The answer is supposed to be in joules at the end. And joules are (kg m²)/s²... ohh, my velocity should be in m/s then, shouldn't it?

Edit: Still didn't work.


----------



## Flitterbie (Mar 30, 2010)

What's the book's answer?


----------



## Sandstone-Shadow (Mar 30, 2010)

I don't know. The assignments are online; they use problems from the book but change all the numbers so you can't just submit the book's answer. =/


----------



## Flitterbie (Mar 30, 2010)

Then how do you know you have the wrong answer?


----------



## Kali the Flygon (Mar 30, 2010)

Sandstone-Shadow said:


> Hmm, okay. So if a rod about the middle was two independent rods rotating about the end, their lengths would be half... so (1/3)m(.5l)² = (1/12)ml². But wouldn't you have two of those rods? How come it isn't (1/6)ml²?


While you have two, which doubles the mass, you also have to add the two separate inertias together, which doubles the 1/6 to a 1/3.

I was thinking it was possibly a matter of units, but if you're saying it still doesn't work, I'm getting confused. Perhaps you can send me your step by step work in a PM, and I can check it myself.


----------



## opaltiger (Mar 30, 2010)

I can contribute nothing to the physics, but if you've checked your work multiple times and keep getting the same result, the problem probably isn't in your end. Textbooks get solutions wrong all the time, and I have even less faith in online quizzes.


----------



## Sandstone-Shadow (Apr 1, 2010)

So it turns out the teacher thought I was doing it right too and just gave me credit for the problem... hrr.



> > Hmm, okay. So if a rod about the middle was two independent rods rotating about the end, their lengths would be half... so (1/3)m(.5l)² = (1/12)ml². But wouldn't you have two of those rods? How come it isn't (1/6)ml²?
> 
> 
> While you have two, which doubles the mass, you also have to add the two separate inertias together, which doubles the 1/6 to a 1/3.

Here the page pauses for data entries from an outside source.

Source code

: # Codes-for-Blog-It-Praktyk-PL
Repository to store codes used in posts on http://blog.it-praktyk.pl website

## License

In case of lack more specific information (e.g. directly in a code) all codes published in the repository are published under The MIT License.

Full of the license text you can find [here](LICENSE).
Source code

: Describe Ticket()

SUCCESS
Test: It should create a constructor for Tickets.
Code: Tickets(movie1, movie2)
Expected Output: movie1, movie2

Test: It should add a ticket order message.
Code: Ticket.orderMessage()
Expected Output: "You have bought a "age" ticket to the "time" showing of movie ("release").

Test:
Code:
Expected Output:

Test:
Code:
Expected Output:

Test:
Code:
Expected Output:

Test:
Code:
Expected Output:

But isn't the inertia for each of them (1/12)ml²? Or wait, it would actually be (1/12)(1/2)ml² since the mass would be half too, which would equal (1/24)ml², so then if you have two of those, you'd get (1/12)ml². Ahh, I understand that now. Thanks! =D

Alright, we started something new and the teacher hardly explained it at all, and basically shot me down when I tried to ask about it. How would I do a problem like this?

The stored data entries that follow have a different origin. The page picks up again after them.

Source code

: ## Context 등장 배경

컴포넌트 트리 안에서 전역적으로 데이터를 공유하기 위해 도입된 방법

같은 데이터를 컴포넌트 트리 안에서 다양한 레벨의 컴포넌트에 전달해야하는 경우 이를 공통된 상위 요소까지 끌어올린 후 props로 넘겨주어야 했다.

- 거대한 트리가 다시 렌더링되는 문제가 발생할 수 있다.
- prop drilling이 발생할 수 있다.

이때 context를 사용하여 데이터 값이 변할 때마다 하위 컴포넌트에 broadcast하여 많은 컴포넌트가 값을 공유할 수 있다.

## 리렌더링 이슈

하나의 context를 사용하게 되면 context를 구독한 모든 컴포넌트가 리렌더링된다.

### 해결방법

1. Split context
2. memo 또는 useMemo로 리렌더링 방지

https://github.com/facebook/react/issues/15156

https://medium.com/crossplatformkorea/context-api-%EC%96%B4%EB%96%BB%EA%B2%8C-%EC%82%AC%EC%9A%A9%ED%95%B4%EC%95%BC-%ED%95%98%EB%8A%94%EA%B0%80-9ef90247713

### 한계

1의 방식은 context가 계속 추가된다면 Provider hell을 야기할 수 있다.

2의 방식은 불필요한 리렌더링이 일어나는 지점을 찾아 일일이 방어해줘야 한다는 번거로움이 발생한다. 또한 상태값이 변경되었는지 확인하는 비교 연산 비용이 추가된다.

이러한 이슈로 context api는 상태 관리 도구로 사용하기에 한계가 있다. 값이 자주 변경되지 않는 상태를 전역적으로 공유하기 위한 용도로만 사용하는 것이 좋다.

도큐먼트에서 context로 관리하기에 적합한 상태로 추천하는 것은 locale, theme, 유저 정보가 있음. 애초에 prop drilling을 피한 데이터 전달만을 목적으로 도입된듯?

> Given M = 2 i + 2  j - 6 k and N = i  - 6j - k, calculate the vector product M multiplied by N.


We learned how to calculate cross products, but only for vectors with just i and j components, not i, j, and k. And the answer is looking for a vector with i, j, and k components. I'm confused, not only because I don't know how to take the cross product of something with three terms, but I'm also confused because when taking the cross product of vectors with just i and j components, you end up with just k components. Now apparently the i and j stay in there too?


----------



## opaltiger (Apr 1, 2010)

First make a 3x3 matrix where the top row consists of the unit vectors and the other two rows of the coefficients in both vectors (so second row is 2, 2, -6 and third is 1, -6, -1).

Then calculate the determinant of that matrix. It's as easy as that. If you don't know how to do that, I'll try and explain, though it's a little difficult in words.

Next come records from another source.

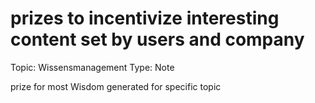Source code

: # prizes to incentivize interesting content set by users and company

Topic: Wissensmanagement
Type: Note

prize for most Wisdom generated for specific topic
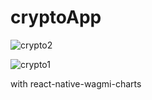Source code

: # cryptoApp

![crypto2](https://github.com/alpefe44/cryptoApp/assets/71967433/00f70903-9ac5-4c20-a174-7a8b61d97755)

![crypto1](https://github.com/alpefe44/cryptoApp/assets/71967433/3fc4e185-1831-469b-b2a0-28d6110f896d)


with react-native-wagmi-charts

Cover the first column (the i column). Then find the determinant of the 2x2 matrix which is left (if you ignore the j and k elements). Multiply this by i. Next cover the j column and find the determinant of the new 2x2 matrix formed from the numerical elements. Multiply this by j and subtract it from the first result. Finally, cover the third column, calculate the 2x2 determinant, multiply by k, and add to the first two.

Full disclosure: instead of subtracting the j result, you can reverse the order of the two columns and add it instead. But I find this way easier.


----------



## Kali the Flygon (Apr 1, 2010)

To say the same thing opaltiger said in a similar, but slightly different way, if you know how to do cross products of 2-component vectors, you can do them for 3-component vectors in the following way:

The cross product of two 3-component vectors is another 3-component vector, _X_.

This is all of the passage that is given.